Wednesday, 24 July 2013

The journey will begin later this month towards preserving one of only two British First World War warships to survive the war and ravages of time, when Hampshire County Council considers the necessary steps to secure the future of the HMS Monitor (also known as Minerva) M33.

The historic M33 coastal bombardment vessel is of huge national importance, having been launched in 1915 and features in the National Register of Historic Ships. She served in the Dardanelles Campaign between 1915 and 1918, including providing support for the Gallipoli Campaign during 1915. In 1919 she was refitted and returned to action in the Russian Civil War, where she covered the withdrawal of Allied and White Russian troops from North Russia during the Dvina River Campaign. Following her return from Russia, she spent the rest of her active life in Portsmouth Harbour.

The vessel was acquired by the County Council's museums service in 1990 in order to preserve her heritage for the county and the nation, and she is currently berthed near the new Mary Rose Museum and Nelson's flagship HMS Victory in Portsmouth Historic Dockyard. While she can be viewed from the dockside, it is not possible for the vessel to be boarded by visitors and the County Council is now working in partnership with the National Museum of the Royal Navy to provide public access to the vessel at the Historic Dockyard and tell its internationally significant history in 2015, the 100th anniversary of the Gallipoli Campaign.

Hampshire County Council Executive Member for Culture, Recreation and Countryside, Councillor Keith Chapman will be asked at his Decision Day (31 July 2013) to approve the next steps towards safeguarding the warship's future which will also provide visitors with greater access to climb aboard and enjoy an improved experience of the vessel.

To support the preservation work needed to bring the M33 back to life, the County Council has set aside £250,000 associated with the sale of the former Treadgolds buildings in Portsmouth, a property that is surplus to its needs. Separately, £1.799million is being sought from the Heritage Lottery Fund, and it is also being proposed that the National Museum of the Royal Navy's fundraising team target wider funding to source the remaining £200,000, which would be underwritten by the County Council. The partnership with the National Museum of the Royal Navy is also developing arrangements that would see them take over ownership of the M33 by 2015.

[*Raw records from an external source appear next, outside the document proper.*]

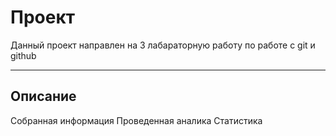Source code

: # Проект

Данный проект направлен на 3 лабараторную работу по работе с git и github

---

## Описание

Собранная информация
Проведенная аналика
Статистика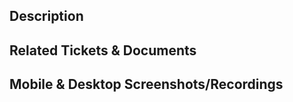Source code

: <!--PR title format: Issue 42.58: Create new button component-->

## Description

<!--
[x] Implement Home page;
[ ] Add styles.
-->

## Related Tickets & Documents

<!--
Provide link for tickets and documents covered by this PR:
https://github.com/allaprischepa/graphiql-app/issues/1
-->

## Mobile & Desktop Screenshots/Recordings
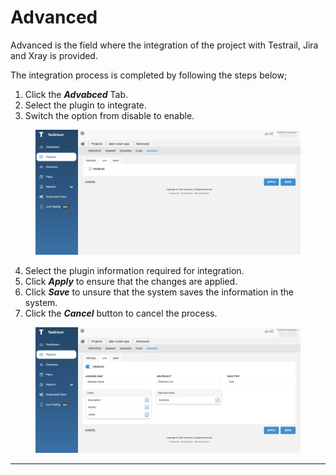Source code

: # Advanced

Advanced is the field where the integration of the project with Testrail, Jira and Xray is provided.

The integration process is completed by following the steps below;

1. Click the _**Advabced**_ Tab.
2. Select the plugin to integrate.
3. Switch the option from disable to enable.

<figure><img src="../../.gitbook/assets/Screenshot 2025-01-28 at 16.27.26.png" alt=""><figcaption></figcaption></figure>

4. Select the plugin information required for integration.
5. Click _**Apply**_ to ensure that the changes are applied.
6. Click _**Save**_ to unsure that the system saves the information in the system.
7. Click the _**Cancel**_ button to cancel the process.

<figure><img src="../../.gitbook/assets/Screenshot 2025-01-28 at 16.28.23.png" alt=""><figcaption></figcaption></figure>







***

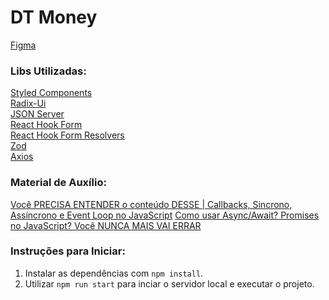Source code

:# DT Money

[Figma](<https://www.figma.com/file/XmDrRWvc44jYJICRhRVvSw/DT-Money-(Community)?node-id=0-1&t=XfYoVWN1aVycGmQK-0>)

### Libs Utilizadas:

[Styled Components](https://styled-components.com/)  
[Radix-Ui](https://www.radix-ui.com/)  
[JSON Server](https://www.npmjs.com/package/json-server)  
[React Hook Form](https://react-hook-form.com)  
[React Hook Form Resolvers](https://react-hook-form.com/api/useform/#resolver)  
[Zod](https://zod.dev/)  
[Axios](https://axios-http.com/ptbr/docs/intro)

### Material de Auxílio:

[Você PRECISA ENTENDER o conteúdo DESSE | Callbacks, Sincrono, Assíncrono e Event Loop no JavaScript](https://youtu.be/6lbBaM18X3g)
[Como usar Async/Await? Promises no JavaScript? Você NUNCA MAIS VAI ERRAR](https://youtu.be/q28lfkBd9F4)

### Instruções para Iniciar:

1. Instalar as dependências com `npm install`.
2. Utilizar `npm run start` para inciar o servidor local e executar o projeto.
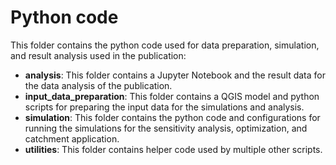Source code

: # Python code
This folder contains the python code used for data preparation, simulation, and result analysis used in the publication:
- __analysis__: This folder contains a Jupyter Notebook and the result data for the data analysis of the publication. 
- __input_data_preparation__: This folder contains a QGIS model and python scripts for preparing the input data for the simulations and analysis. 
- __simulation__: This folder contains the python code and configurations for running the simulations for the sensitivity analysis, optimization, and catchment application. 
- __utilities__: This folder contains helper code used by multiple other scripts.
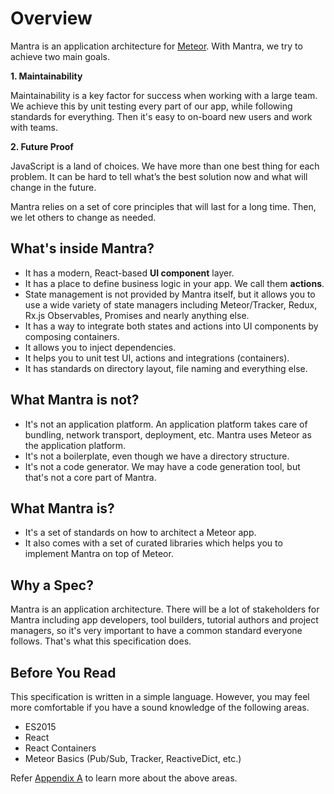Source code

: # Overview

Mantra is an application architecture for [Meteor](https://www.meteor.com/). With Mantra, we try to achieve two main goals.

**1. Maintainability**

Maintainability is a key factor for success when working with a large team. We achieve this by unit testing every part of our app, while following standards for everything. Then it's easy to on-board new users and work with teams.

**2. Future Proof**

JavaScript is a land of choices. We have more than one best thing for each problem. It can be hard to tell what’s the best solution now and what will change in the future.

Mantra relies on a set of core principles that will last for a long time. Then, we let others to change as needed.

## What's inside Mantra?

* It has a modern, React-based **UI component** layer.
* It has a place to define business logic in your app. We call them **actions**.
* State management is not provided by Mantra itself, but it allows you to use a wide variety of state managers including Meteor/Tracker, Redux, Rx.js Observables, Promises and nearly anything else.
* It has a way to integrate both states and actions into UI components by composing containers.
* It allows you to inject dependencies.
* It helps you to unit test UI, actions and integrations (containers).
* It has standards on directory layout, file naming and everything else.

## What Mantra is not?

* It's not an application platform. An application platform takes care of bundling, network transport, deployment, etc. Mantra uses Meteor as the application platform.
* It's not a boilerplate, even though we have a directory structure.
* It's not a code generator. We may have a code generation tool, but that's not a core part of Mantra.

## What Mantra is?

* It's a set of standards on how to architect a Meteor app.
* It also comes with a set of curated libraries which helps you to implement Mantra on top of Meteor.

## Why a Spec?

Mantra is an application architecture. There will be a lot of stakeholders for Mantra including app developers, tool builders, tutorial authors and project managers, so it's very important to have a common standard everyone follows. That's what this specification does.

## Before You Read

This specification is written in a simple language. However, you may feel more comfortable if you have a sound knowledge of the following areas.

* ES2015
* React
* React Containers
* Meteor Basics (Pub/Sub, Tracker, ReactiveDict, etc.)

Refer [Appendix A](#sec-Appendix-Prerequisite) to learn more about the above areas.

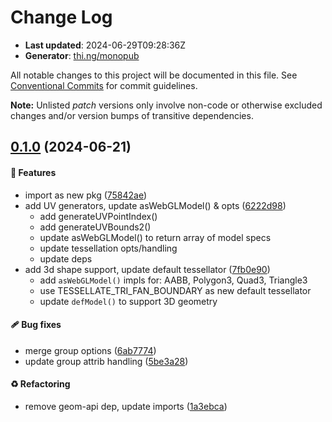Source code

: # Change Log

- **Last updated**: 2024-06-29T09:28:36Z
- **Generator**: [thi.ng/monopub](https://thi.ng/monopub)

All notable changes to this project will be documented in this file.
See [Conventional Commits](https://conventionalcommits.org/) for commit guidelines.

**Note:** Unlisted _patch_ versions only involve non-code or otherwise excluded changes
and/or version bumps of transitive dependencies.

## [0.1.0](https://github.com/thi-ng/umbrella/tree/@thi.ng/geom-webgl@0.1.0) (2024-06-21)

#### 🚀 Features

- import as new pkg ([75842ae](https://github.com/thi-ng/umbrella/commit/75842ae))
- add UV generators, update asWebGLModel() & opts ([6222d98](https://github.com/thi-ng/umbrella/commit/6222d98))
  - add generateUVPointIndex()
  - add generateUVBounds2()
  - update asWebGLModel() to return array of model specs
  - update tessellation opts/handling
  - update deps
- add 3d shape support, update default tessellator ([7fb0e90](https://github.com/thi-ng/umbrella/commit/7fb0e90))
  - add `asWebGLModel()` impls for: AABB, Polygon3, Quad3, Triangle3
  - use TESSELLATE_TRI_FAN_BOUNDARY as new default tessellator
  - update `defModel()` to support 3D geometry

#### 🩹 Bug fixes

- merge group options ([6ab7774](https://github.com/thi-ng/umbrella/commit/6ab7774))
- update group attrib handling ([5be3a28](https://github.com/thi-ng/umbrella/commit/5be3a28))

#### ♻️ Refactoring

- remove geom-api dep, update imports ([1a3ebca](https://github.com/thi-ng/umbrella/commit/1a3ebca))
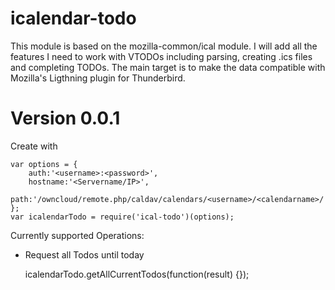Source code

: icalendar-todo
===========

This module is based on the mozilla-common/ical module. I will add all the features I need to work with VTODOs including parsing, creating .ics files and completing TODOs. The main target is to make the data compatible with Mozilla's Ligthning plugin for Thunderbird.

Version 0.0.1
===========

Create with

	var options = {
		auth:'<username>:<password>',
		hostname:'<Servername/IP>',
		path:'/owncloud/remote.php/caldav/calendars/<username>/<calendarname>/'
	};
	var icalendarTodo = require('ical-todo')(options);
	
Currently supported Operations:
-	Request all Todos until today



	icalendarTodo.getAllCurrentTodos(function(result) {});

Councillor Chapman said: "HMS Monitor M33 is a rare piece of national World War I heritage which without the foresight of the County Council could have been lost forever. Most significantly, she served at Gallipoli in 1915 -16 supporting troop landings and evacuations during that military Campaign in which British and Commonwealth troops served. If the bid for Lottery funding is successful, then the vessel will become another highly popular public attraction at Portsmouth's Historic Dockyard. The national significance of the M33, combined with the proximity of the 100th anniversary of the Gallipoli Campaign and the 1914 -18 Great War, gives us the opportunity to work in partnership with the National Museum of the Royal Navy towards preserving this hugely important piece of the nation's history here in Hampshire."

Professor Dominic Tweddle, from the National Museum of the Royal Navy, said "M33 is one of the rare jewels of World War I that serve to remind us of the sacrifice made at Gallipoli, particularly by the ANZACs. We are delighted to be involved with Hampshire County Council in working to save her."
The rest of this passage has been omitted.